Kurz vor dem Finale des Filmfestivals wurden die Spekulationen um den Favoriten für den Goldenen Bären noch einmal durcheinandergewirbelt – mit der späten Premiere von „Mé el Aïn“. Das Drama von Regisseurin Meryam Joobeur erzählt in einer starken, künstlerisch überhöhten Bildsprache vom Leben einer tunesischen Bauernfamilie im Schatten von Krieg und Terrorismus. Das menschlich packende Epos dürfte wegen seiner gestalterischen und zugleich politischen Stärke starke Chancen bei der Jury haben.
Auch für den Dokumentarfilm „Dahomey“ über die Rückgabe von aus Afrika geraubten Kunstschätzen stehen die Chancen gut. Die französische Regisseurin Mati Diop mischt sich in aktuelle gesellschaftliche Diskussionen ein und fesselt mit poetischen Passagen – zum Beispiel spricht mehrmals eine der Statuen aus dem Off zu den Zuschauern.
„Keyke mahboobe man“ von Maryam Moghaddam und Behtash Sanaeeha könnte ebenfalls für die Juroren interessant sein. Vordergründig scheint es ein Film zu sein, der über die Liebe und Selbstbestimmung im Alter nachdenkt. Doch die Geschichte einer Witwe beeindruckt und berührt zugleich als Bild einer Gesellschaft, in der Frauen permanent unterdrückt werden. Das iranische Regie-Duo war von iranischen Behörden an der Ausreise nach Berlin gehindert worden.

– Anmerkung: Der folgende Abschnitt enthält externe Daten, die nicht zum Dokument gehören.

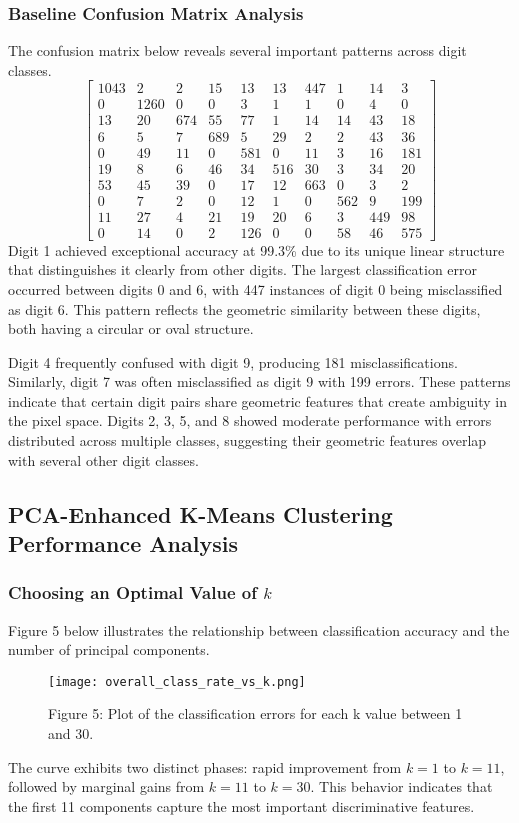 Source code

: \documentclass{article}
\begin{document}
\subsubsection{Baseline Confusion Matrix Analysis}
The confusion matrix below reveals several important patterns across digit classes.
\[
\begin{bmatrix}
1043 & 2 & 2 & 15 & 13 & 13 & 447 & 1 & 14 & 3\\
0 & 1260 & 0 & 0 & 3 & 1 & 1 & 0 & 4 & 0\\
13 & 20 & 674 & 55 & 77 & 1 & 14 & 14 & 43 & 18\\
6 & 5 & 7 & 689 & 5 & 29 & 2 & 2 & 43 & 36\\
0 & 49 & 11 & 0 & 581 & 0 & 11 & 3 & 16 & 181\\
19 & 8 & 6 & 46 & 34 & 516 & 30 & 3 & 34 & 20\\
53 & 45 & 39 & 0 & 17 & 12 & 663 & 0 & 3 & 2\\
0 & 7 &2 & 0 & 12 & 1 & 0 & 562 & 9 & 199\\
11 & 27 & 4 & 21 & 19 & 20 & 6 & 3 & 449 & 98\\
0 & 14 & 0 & 2 & 126 & 0 & 0 & 58 & 46 & 575
\end{bmatrix}
\]
Digit 1 achieved exceptional accuracy at 99.3\% due to its unique linear structure that distinguishes it clearly from other digits. The largest classification error occurred between digits 0 and 6, with 447 instances of digit 0 being misclassified as digit 6. This pattern reflects the geometric similarity between these digits, both having a circular or oval structure.

Digit 4 frequently confused with digit 9, producing 181 misclassifications. Similarly, digit 7 was often misclassified as digit 9 with 199 errors. These patterns indicate that certain digit pairs share geometric features that create ambiguity in the pixel space. Digits 2, 3, 5, and 8 showed moderate performance with errors distributed across multiple classes, suggesting their geometric features overlap with several other digit classes.
\subsection{PCA-Enhanced K-Means Clustering Performance Analysis}
\subsubsection{Choosing an Optimal Value of $k$}
Figure 5 below illustrates the relationship between classification accuracy and the number of principal components.
\begin{figure}[H]
  \centering
  \texttt{[image: overall\_class\_rate\_vs\_k.png]}
  \caption*{Figure 5: Plot of the classification errors for each k value between 1 and 30.}
\end{figure}
The curve exhibits two distinct phases: rapid improvement from $k = 1$ to $k = 11$, followed by marginal gains from $k = 11$ to $k = 30$. This behavior indicates that the first 11 components capture the most important discriminative features.
\end{document}
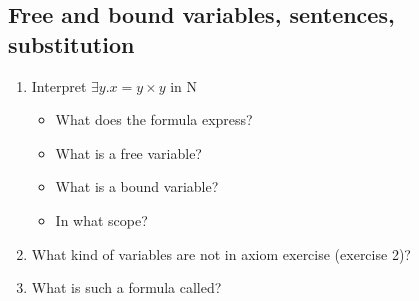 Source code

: \documentclass[fleqn]{article}
\begin{document}
\subsection{Free and bound variables, sentences, substitution}
\begin{enumerate}
    \item Interpret $\exists y. x=y\times y$ in N
    \begin{itemize}
        \item What does the formula express?
        \item What is a free variable?
        \item What is a bound variable?
        \item In what scope?
    \end{itemize}
    \item What kind of variables are not in axiom exercise (exercise 2)?
    \item What is such a formula called?
\end{enumerate}
\end{document}
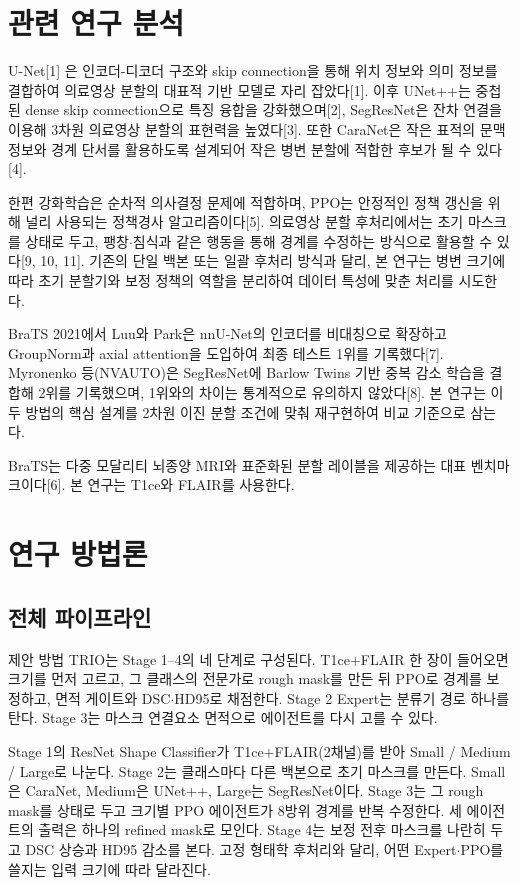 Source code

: \documentclass[11pt,a4paper]{article}
\begin{document}
\section{관련 연구 분석}
U-Net[1] 은 인코더-디코더 구조와 skip connection을 통해 위치 정보와 의미 정보를 결합하여 의료영상 분할의 대표적 기반 모델로 자리 잡았다[1]. 이후 UNet++는 중첩된 dense skip connection으로 특징 융합을 강화했으며[2], SegResNet은 잔차 연결을 이용해 3차원 의료영상 분할의 표현력을 높였다[3]. 또한 CaraNet은 작은 표적의 문맥 정보와 경계 단서를 활용하도록 설계되어 작은 병변 분할에 적합한 후보가 될 수 있다[4].

한편 강화학습은 순차적 의사결정 문제에 적합하며, PPO는 안정적인 정책 갱신을 위해 널리 사용되는 정책경사 알고리즘이다[5]. 의료영상 분할 후처리에서는 초기 마스크를 상태로 두고, 팽창$\cdot$침식과 같은 행동을 통해 경계를 수정하는 방식으로 활용할 수 있다[9, 10, 11]. 기존의 단일 백본 또는 일괄 후처리 방식과 달리, 본 연구는 병변 크기에 따라 초기 분할기와 보정 정책의 역할을 분리하여 데이터 특성에 맞춘 처리를 시도한다.

BraTS 2021에서 Luu와 Park은 nnU-Net의 인코더를 비대칭으로 확장하고 GroupNorm과 axial attention을 도입하여 최종 테스트 1위를 기록했다[7]. Myronenko 등(NVAUTO)은 SegResNet에 Barlow Twins 기반 중복 감소 학습을 결합해 2위를 기록했으며, 1위와의 차이는 통계적으로 유의하지 않았다[8]. 본 연구는 이 두 방법의 핵심 설계를 2차원 이진 분할 조건에 맞춰 재구현하여 비교 기준으로 삼는다.

BraTS는 다중 모달리티 뇌종양 MRI와 표준화된 분할 레이블을 제공하는 대표 벤치마크이다[6]. 본 연구는 T1ce와 FLAIR를 사용한다.

\section{연구 방법론}
\subsection{전체 파이프라인}
제안 방법 TRIO는 Stage 1--4의 네 단계로 구성된다. T1ce+FLAIR 한 장이 들어오면 크기를 먼저 고르고, 그 클래스의 전문가로 rough mask를 만든 뒤 PPO로 경계를 보정하고, 면적 게이트와 DSC$\cdot$HD95로 채점한다. Stage 2 Expert는 분류기 경로 하나를 탄다. Stage 3는 마스크 연결요소 면적으로 에이전트를 다시 고를 수 있다.

Stage 1의 ResNet Shape Classifier가 T1ce+FLAIR(2채널)를 받아 Small / Medium / Large로 나눈다. Stage 2는 클래스마다 다른 백본으로 초기 마스크를 만든다. Small은 CaraNet, Medium은 UNet++, Large는 SegResNet이다. Stage 3는 그 rough mask를 상태로 두고 크기별 PPO 에이전트가 8방위 경계를 반복 수정한다. 세 에이전트의 출력은 하나의 refined mask로 모인다. Stage 4는 보정 전후 마스크를 나란히 두고 DSC 상승과 HD95 감소를 본다. 고정 형태학 후처리와 달리, 어떤 Expert$\cdot$PPO를 쓸지는 입력 크기에 따라 달라진다.
\end{document}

Auch der österreichische Beitrag „Des Teufels Bad“, ein morbides Psychogramm von Veronika Franz und Severin Fiala mit Anja Plaschg in der Hauptrolle, schnitt bei der Kritik gut ab. Für den Großen Preis der Jury kommt ein deutscher Regisseur infrage – hier ist Dresens „In Liebe, Eure Hilde“ im Rennen. Denkbar ist aber auch, dass die Jury dem skurrilen Kammerspiel „Yeohaengjaui pilyo“ („Die Bedürfnisse des Reisenden“) des südkoreanischen Regisseurs Hong Sang-soo erliegt. Die französische Star-Schauspielerin Isabelle Huppert verkörpert dort eine Frau, die versucht, sich in Südkorea als Französischlehrerin über Wasser zu halten. Den Regiepreis könnte Claire Burger mit der Coming-of-Age-Geschichte „Langue Étrangère“ rund um einen deutsch-französischen Schülerinnenaustausch erhalten. Doch wie immer gilt: Was dem einen gefällt, lehnt die andere ab. Und: Jurys sorgen gerne für Überraschungen.